- [Exercise]
Search the data for the string "которой", and report each line where it is found.

━━ Supplied entries

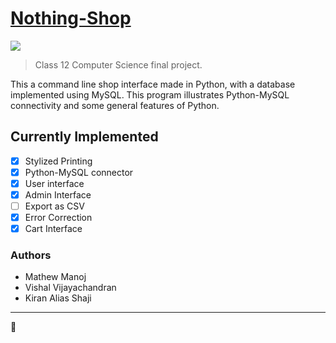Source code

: # [Nothing-Shop](https://github.com/MasterMach50/Nothing-Shop)
![](https://img.shields.io/badge/project%20phase-rough%20coding-yellow)
> Class 12 Computer Science final project.

This a command line shop interface made in Python, with a database implemented using MySQL.
This program illustrates Python-MySQL connectivity and some general features of Python.

## Currently Implemented
- [x] Stylized Printing
- [x] Python-MySQL connector
- [x] User interface
- [x] Admin Interface
- [ ] Export as CSV
- [x] Error Correction
- [x] Cart Interface

### Authors
- Mathew Manoj
- Vishal Vijayachandran
- Kiran Alias Shaji
---
🍞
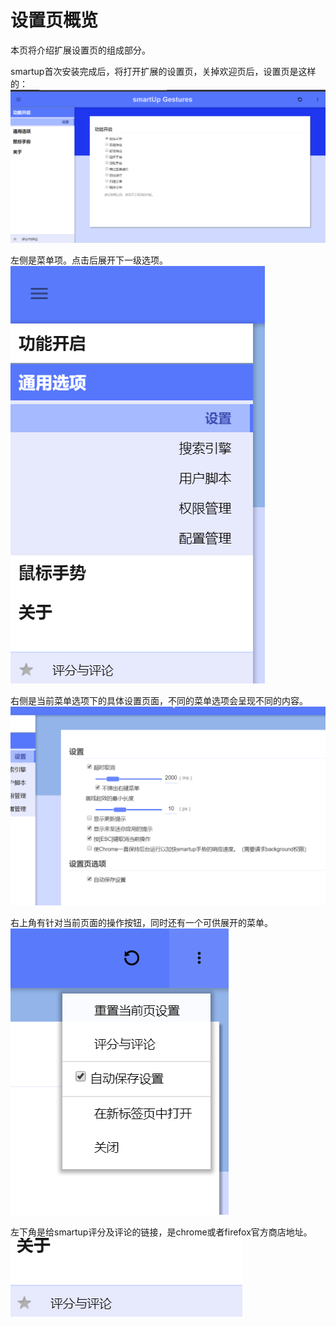 # 设置页概览

本页将介绍扩展设置页的组成部分。

smartup首次安装完成后，将打开扩展的设置页，关掉欢迎页后，设置页是这样的：  
![](../img/optionspage1.png)

左侧是菜单项。点击后展开下一级选项。  
![](../img/optionspage2.png)

右侧是当前菜单选项下的具体设置页面，不同的菜单选项会呈现不同的内容。  
![](../img/optionspage3.png)

右上角有针对当前页面的操作按钮，同时还有一个可供展开的菜单。  
![](../img/optionspage4.png)

左下角是给smartup评分及评论的链接，是chrome或者firefox官方商店地址。  
![](../img/optionspage5.png)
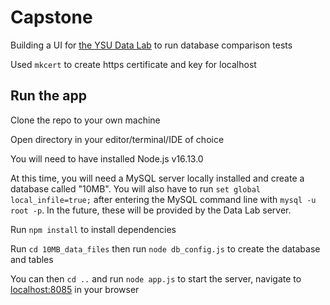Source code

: # Capstone

Building a UI for [the YSU Data Lab](https://datalab.ysu.edu/) to run database comparison tests

Used `mkcert` to create https certificate and key for localhost

## Run the app

Clone the repo to your own machine

Open directory in your editor/terminal/IDE of choice

You will need to have installed Node.js v16.13.0

At this time, you will need a MySQL server locally installed and create a database called "10MB". You will also have to run `set global local_infile=true;` after entering the MySQL command line with `mysql -u root -p`. In the future, these will be provided by the Data Lab server.

Run `npm install` to install dependencies

Run `cd 10MB_data_files` then run `node db_config.js` to create the database and tables

You can then `cd ..` and run `node app.js` to start the server, navigate to [localhost:8085](https://localhost:8085) in your browser
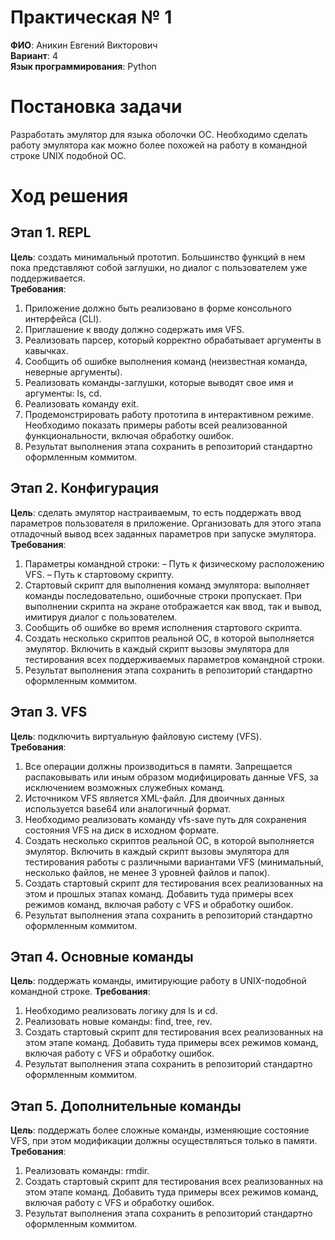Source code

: 
# Практическая № 1
__ФИО__: Аникин Евгений Викторович   
__Вариант__: 4   
__Язык программирования__: Python    
# Постановка задачи
Разработать эмулятор для языка оболочки ОС. Необходимо сделать работу эмулятора как можно более похожей на работу в командной строке UNIX подобной ОС. 

# Ход решения

## Этап 1. REPL ##
__Цель__: создать минимальный прототип. Большинство функций в нем пока представляют собой заглушки, но диалог с пользователем уже поддерживается.  
__Требования__: 
1. Приложение должно быть реализовано в форме консольного интерфейса (CLI). 
2. Приглашение к вводу должно содержать имя VFS.
3. Реализовать парсер, который корректно обрабатывает аргументы в кавычках. 
4. Сообщить об ошибке выполнения команд (неизвестная команда, неверные аргументы). 
5. Реализовать команды-заглушки, которые выводят свое имя и аргументы: ls, cd. 
6. Реализовать команду exit. 
7. Продемонстрировать работу прототипа в интерактивном режиме. Необходимо показать примеры работы всей реализованной функциональности, включая обработку ошибок. 
8. Результат выполнения этапа сохранить в репозиторий стандартно 
оформленным коммитом.

## Этап 2. Конфигурация ##
__Цель__: сделать эмулятор настраиваемым, то есть поддержать ввод параметров пользователя в приложение. Организовать для этого этапа отладочный вывод всех заданных параметров при запуске эмулятора.  
__Требования__: 
1. Параметры командной строки: 
    – Путь к физическому расположению VFS. 
    – Путь к стартовому скрипту. 
2. Стартовый скрипт для выполнения команд эмулятора: выполняет команды последовательно, ошибочные строки пропускает. При выполнении скрипта на экране отображается как ввод, так и вывод, имитируя диалог с пользователем. 
3. Сообщить об ошибке во время исполнения стартового скрипта. 
4. Создать несколько скриптов реальной ОС, в которой выполняется эмулятор. Включить в каждый скрипт вызовы эмулятора для тестирования всех поддерживаемых параметров командной строки. 
5. Результат выполнения этапа сохранить в репозиторий стандартно оформленным коммитом.

## Этап 3. VFS ## 
__Цель__: подключить виртуальную файловую систему (VFS).  
__Требования__: 
1. Все операции должны производиться в памяти. Запрещается распаковывать или иным образом модифицировать данные VFS, за исключением возможных служебных команд. 
2. Источником VFS является XML-файл. Для двоичных данных используется base64 или аналогичный формат. 
3. Необходимо реализовать команду vfs-save путь для сохранения состояния VFS на диск в исходном формате. 
4. Создать несколько скриптов реальной ОС, в которой выполняется эмулятор. Включить в каждый скрипт вызовы эмулятора для тестирования работы c различными вариантами VFS (минимальный, несколько файлов, не менее 3 уровней файлов и папок). 
5. Создать стартовый скрипт для тестирования всех реализованных на этом и прошлых этапах команд. Добавить туда примеры всех режимов команд, включая работу с VFS и обработку ошибок. 
6. Результат выполнения этапа сохранить в репозиторий стандартно оформленным коммитом. 

## Этап 4. Основные команды ## 
__Цель__: поддержать команды, имитирующие работу в UNIX-подобной командной строке. 
__Требования__: 
1. Необходимо реализовать логику для ls и cd. 
2. Реализовать новые команды: find, tree, rev. 
3. Создать стартовый скрипт для тестирования всех реализованных на этом этапе команд. Добавить туда примеры всех режимов команд, включая работу с VFS и обработку ошибок. 
4. Результат выполнения этапа сохранить в репозиторий стандартно оформленным коммитом.

## Этап 5. Дополнительные команды ##
__Цель__: поддержать более сложные команды, изменяющие состояние VFS, при этом модификации должны осуществляться только в памяти.  
__Требования__: 
1. Реализовать команды: rmdir. 
2. Создать стартовый скрипт для тестирования всех реализованных на этом этапе команд. Добавить туда примеры всех режимов команд, включая работу с VFS и обработку ошибок. 
3. Результат выполнения этапа сохранить в репозиторий стандартно оформленным коммитом.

━━━━

- [Solution to the problem]
4. Создать несколько скриптов реальной ОС, в которой выполняется эмулятор. Включить в каждый скрипт вызовы эмулятора для тестирования всех поддерживаемых параметров командной строки. 
4. Создать несколько скриптов реальной ОС, в которой выполняется эмулятор. Включить в каждый скрипт вызовы эмулятора для тестирования работы c различными вариантами VFS (минимальный, несколько файлов, не менее 3 уровней файлов и папок). 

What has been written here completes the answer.